反対運動を行っている部族の首長が、Shuswap Nation Tribal Councilの議長の職を兼ねていたことが本件の事態の解決を複雑なものとしていましたが、このような戦闘的な反対運動は、Shuswap Nationを構成する他の友好的な各部族の支持を失い、今年になってその職を失っています。
サンピークスリゾートの開発は、1993年に地元地域社会、先住民に事前に図り、国有地を管理するB.C.州政府との開発契約で承認されたマスタープランに、既に織り込まれており、それ以上に、新たに開発区域を拡げるものでは決してありません。また、サンピークスリゾートに対して、一方的な反対運動を行っているのは、一部族の中の限られた少数の人たちで、他の部族とは良好な関係が保たれており、エリア内で各種の共同事業も行われています。たとえば、ビレッヂ内では、先住民の協力を得た薬草園の開設、先住民の文化や民芸品を紹介・販売する店舗の運営など、来訪客が先住民文化への理解を深めることに役立つ事業をはじめ、本年からは不動産事業においても共同開発プロジェクトが開始されるなど、1997年に調印された合意の精神が活かされています。
カナダ憲法と連邦最高裁の判例(Delgamuukw decision)では、Aboriginal title(先住民の生活上の様々な権利。Claimとは異なる性格のものであることにご留意ください。)の存在を認めるとともに、このtitleの存在を証明する手法を述べています。この中で、Aboriginal titleは、連邦政府と先住民の間でのみ処理されること、そのためには両者は法廷ではなく、話し合い・交渉により解決するように求めています。
弊社では、先住民のAboriginal titleについて、一日も早く解決に向かうよう、一貫して連邦政府およびB.C.州政府に対して、先住民との合意を得るように求めてきており、今後もその努力を続けていきたいと考えています。
松井 健一さんの解説(2002,10,12)
床田さん、「回答」を転送していただきありがとうございました。興味深く読みました。まず一番印象に残ったのは、花野氏が条約やAboriginal titleについて誤解しているのにもかかわらず、床田さんに講義をしている点です。
下に何点かぼくが気づいたところを書き留めてみました。
1)「B.C.州内では、条約による先住民居留地の認定がなされている地域もありますが、サンピークス一帯については、そのような条約は無いとの判定がされたものです。

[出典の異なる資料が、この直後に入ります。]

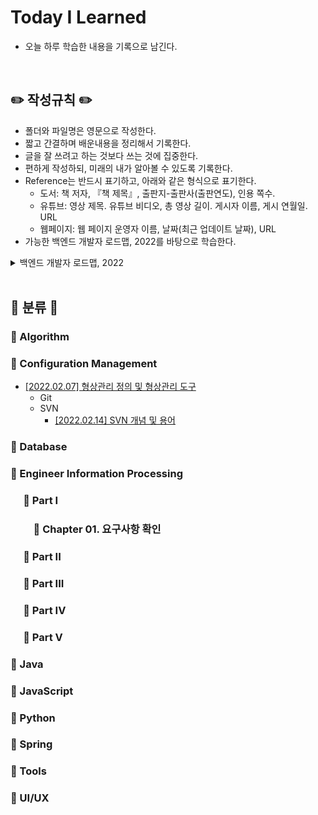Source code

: # Today I Learned  

* 오늘 하루 학습한 내용을 기록으로 남긴다.  
  
<br/>

## :pencil2: 작성규칙 :pencil2:  
* 폴더와 파일명은 영문으로 작성한다.
* 짧고 간결하며 배운내용을 정리해서 기록한다.
* 글을 잘 쓰려고 하는 것보다 쓰는 것에 집중한다.  
* 편하게 작성하되, 미래의 내가 알아볼 수 있도록 기록한다.  
* Reference는 반드시 표기하고, 아래와 같은 형식으로 표기한다.
  * 도서: 책 저자, 『책 제목』, 출판지-출판사(출판연도), 인용 쪽수.
  * 유튜브: 영상 제목. 유튜브 비디오, 총 영상 길이. 게시자 이름, 게시 연월일. URL
  * 웹페이지: 웹 페이지 운영자 이름, 날짜(최근 업데이트 날짜), URL
* 가능한 백엔드 개발자 로드맵, 2022를 바탕으로 학습한다.
<details>
  <summary>백엔드 개발자 로드맵, 2022</summary>
  
  ![backend roadmap](https://user-images.githubusercontent.com/98507442/154302784-442ddf5d-34ca-4c6b-ac10-d5318bd8a193.png)
</details>


 

<br/>

## :memo: 분류 :memo:

### :file_folder: Algorithm

### :file_folder: Configuration Management  
* [[2022.02.07] 형상관리 정의 및 형상관리 도구](https://github.com/ggoggoma/TIL/blob/main/Configuration%20Management/Configuration%20Management_01.md)
  * Git
  * SVN
    * [[2022.02.14] SVN 개념 및 용어](https://github.com/ggoggoma/TIL/blob/main/Configuration%20Management/SVN/01.what_is_SVN.md)

### :file_folder: Database 

### :file_folder: Engineer Information Processing

### &emsp; :open_file_folder: Part I 
### &emsp;&emsp; :scroll: Chapter 01. 요구사항 확인

### &emsp; :open_file_folder: Part II

### &emsp; :open_file_folder: Part III

### &emsp; :open_file_folder: Part IV

### &emsp; :open_file_folder: Part V


### :file_folder: Java  

### :file_folder: JavaScript

### :file_folder: Python  

### :file_folder: Spring  

### :file_folder: Tools  

### :file_folder: UI/UX  

<br/>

」
Specific Claimは、条約とは関係がありません。クレームは未だUBCICを通して進行中で(他の幾つかのBC州の先住民族を含む)す。BC州の先住民族で、現在州と連邦を交えて調整中の条約交渉をしているグループが多数ありますが、これに参加しない先住民族のグループの大部分がクレームに参加しています。また、条約は、居留地を「認定」するというものではありません。さらにもう一点、連邦政府が1996年のクレームを却下したのは、条約がないからではなくて、他の先住民族の場合と同様、クレームをこなす金銭的余裕と意志がないからです。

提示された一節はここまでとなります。